Les experts portent pourtant un regard inquiet sur l’impréparation de la zone euro face à la perspective d’une nouvelle crise, dans un contexte où l’hypothèse d’un Brexit sans accord prend de la consistance, où la croissance de la zone euro ralentit, où l’équilibre commercial international est fragilisé, où la BCE a épuisé sans succès les instruments financiers d’une relance économique, où les niveaux d’endettement des pays sont très inégaux et où le système bancaire garde une certaine fragilité. Ainsi, une note de l’Institut Jacques Delors[6] considère que les progrès réalisés depuis 2014 pour parer à une nouvelle crise de la zone euro sont lacunaires et superficiels : ce sont, dit-elle, des mesures techniques mises en œuvre sans ambition et souvent sans consensus politique, la caricature étant la mise en place d’un mini budget pour la zone euro dont l’objectif n’est clair pour personne et qui ne peut parvenir, comme c’était l’intention première, à lutter contre les inégalités structurelles entre Etats. De fait, la mise en place des réformes bancaires est trop lente, les processus de décision trop lourds, les montants, bien que jugés parfois pesants, notamment pour le FRU, sont insuffisants quand on les compare aux sommes utilisées lors de la dernière crise et la politique de « convergence » est bien trop faible dans la zone euro. La note de l’Institut propose la construction d’un consensus politique (c’est une condition nécessaire mais comment y parvient-on ?), l’accélération et surtout l’approfondissement de l’Union bancaire et la préparation d’une réponse budgétaire coordonnée entre les Etats à la prochaine récession.  Toutefois, bien que la future Présidente de la Commission annonce l’approfondissement de l’Union économique et monétaire, elle ne semble pas avoir de projet vraiment nouveau en ce domaine.

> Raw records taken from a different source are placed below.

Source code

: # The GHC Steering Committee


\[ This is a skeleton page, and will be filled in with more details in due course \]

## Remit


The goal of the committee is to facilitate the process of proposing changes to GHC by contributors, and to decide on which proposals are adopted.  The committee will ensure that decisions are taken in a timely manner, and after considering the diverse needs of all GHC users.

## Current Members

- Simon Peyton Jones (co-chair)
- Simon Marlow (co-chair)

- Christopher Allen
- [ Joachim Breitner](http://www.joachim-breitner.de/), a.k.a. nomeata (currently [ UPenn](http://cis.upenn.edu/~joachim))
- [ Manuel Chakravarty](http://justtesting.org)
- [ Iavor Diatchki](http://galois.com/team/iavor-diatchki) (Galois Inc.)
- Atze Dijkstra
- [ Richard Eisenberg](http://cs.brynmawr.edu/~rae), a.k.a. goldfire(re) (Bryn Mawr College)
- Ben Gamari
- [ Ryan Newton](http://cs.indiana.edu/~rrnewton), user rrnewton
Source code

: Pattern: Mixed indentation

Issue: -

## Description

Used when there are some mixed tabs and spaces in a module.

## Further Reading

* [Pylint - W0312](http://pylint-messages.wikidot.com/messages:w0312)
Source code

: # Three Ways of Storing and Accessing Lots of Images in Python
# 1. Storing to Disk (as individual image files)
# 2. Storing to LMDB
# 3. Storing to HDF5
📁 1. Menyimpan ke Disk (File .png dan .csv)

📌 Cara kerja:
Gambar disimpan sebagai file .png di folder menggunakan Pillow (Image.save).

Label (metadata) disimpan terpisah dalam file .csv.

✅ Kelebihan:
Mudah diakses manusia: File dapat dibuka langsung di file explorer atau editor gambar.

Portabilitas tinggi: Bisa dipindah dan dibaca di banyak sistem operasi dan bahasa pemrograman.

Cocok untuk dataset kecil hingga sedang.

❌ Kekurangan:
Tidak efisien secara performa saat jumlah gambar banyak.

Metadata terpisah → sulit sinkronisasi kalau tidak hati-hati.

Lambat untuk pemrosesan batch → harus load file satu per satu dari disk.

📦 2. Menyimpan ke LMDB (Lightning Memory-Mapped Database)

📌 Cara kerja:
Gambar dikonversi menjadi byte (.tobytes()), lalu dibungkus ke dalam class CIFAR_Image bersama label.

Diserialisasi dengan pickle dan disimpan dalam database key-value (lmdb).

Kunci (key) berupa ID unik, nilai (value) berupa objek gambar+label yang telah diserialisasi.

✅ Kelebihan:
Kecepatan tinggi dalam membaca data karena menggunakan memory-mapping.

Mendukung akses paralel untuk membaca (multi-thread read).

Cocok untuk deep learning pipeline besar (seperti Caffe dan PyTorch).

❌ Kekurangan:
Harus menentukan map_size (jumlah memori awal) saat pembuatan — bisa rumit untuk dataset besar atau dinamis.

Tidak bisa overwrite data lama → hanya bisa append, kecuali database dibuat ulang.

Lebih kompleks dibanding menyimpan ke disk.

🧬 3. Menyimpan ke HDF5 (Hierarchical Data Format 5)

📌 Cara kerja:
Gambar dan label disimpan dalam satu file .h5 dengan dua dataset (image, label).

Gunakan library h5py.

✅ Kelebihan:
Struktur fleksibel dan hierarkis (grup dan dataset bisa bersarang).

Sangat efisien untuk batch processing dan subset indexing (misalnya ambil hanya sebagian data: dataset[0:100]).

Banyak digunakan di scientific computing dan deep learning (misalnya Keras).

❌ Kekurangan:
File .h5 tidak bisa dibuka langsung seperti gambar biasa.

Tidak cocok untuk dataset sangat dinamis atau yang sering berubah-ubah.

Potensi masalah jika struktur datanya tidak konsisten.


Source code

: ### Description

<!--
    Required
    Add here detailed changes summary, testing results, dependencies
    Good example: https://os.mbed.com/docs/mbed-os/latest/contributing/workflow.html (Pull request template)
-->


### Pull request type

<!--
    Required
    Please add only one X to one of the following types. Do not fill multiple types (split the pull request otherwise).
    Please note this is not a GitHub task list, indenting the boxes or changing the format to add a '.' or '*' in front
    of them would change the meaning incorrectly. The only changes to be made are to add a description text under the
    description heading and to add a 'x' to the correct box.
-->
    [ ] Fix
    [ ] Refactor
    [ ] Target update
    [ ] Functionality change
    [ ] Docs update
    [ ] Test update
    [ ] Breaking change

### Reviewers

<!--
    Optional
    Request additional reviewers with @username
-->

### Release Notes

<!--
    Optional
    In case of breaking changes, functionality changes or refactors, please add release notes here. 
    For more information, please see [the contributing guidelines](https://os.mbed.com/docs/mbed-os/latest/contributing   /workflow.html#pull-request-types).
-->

 Mettre en place une politique migratoire cohérente ?

L’exposé de U. von der Leyen sur ce thème est d’une grande orthodoxie : d’un côté il faut renforcer la protection aux frontières et donc l’Agence Frontex, en avançant à 2024 l’objectif d’atteindre 10 000 garde-frontières ; de l’autre, il faut sauver des vies, défendre des valeurs, instituer des « couloirs humanitaires » et « respecter la dignité de tout être humain », rétablir l’espace Schengen (les contrôles aux frontières internes sont maintenues aujourd’hui dans 6 pays) et reprendre le processus de réforme du régime européen de l’asile, en panne aujourd’hui. Notons d’abord que la future Présidente ne dit rien sur les moyens à mettre en œuvre pour sauver des vies en Méditerranée ni sur le devenir des accords de l’Union avec la Turquie et la Libye qui permettent aujourd’hui de parquer des réfugiés dans des camps où les droits humains ne sont pas respectés, voire de les livrer à l’esclavage ou à la torture. Quant au nouveau pacte proposé sur la migration et l’asile, avec la réouverture des débats sur la réforme de l’accord de Dublin et l’institution de quotas de répartition entre pays, il est effectivement nécessaire : il implique toutefois une Commission forte, qui sache s’imposer à une Europe divisée sur tout, mais particulièrement sur l’accueil des réfugiés. Surtout, l’annonce d’un changement dans la politique de l’asile est-elle sincère ou juste destinée à cacher, comme cela a été le cas jusqu’ici, que le choix de fond est plutôt de « Protéger notre mode de vie européen » et de choisir une Europe forteresse fermée à la misère du monde ?

Pour une Europe Unie et une Europe puissance ?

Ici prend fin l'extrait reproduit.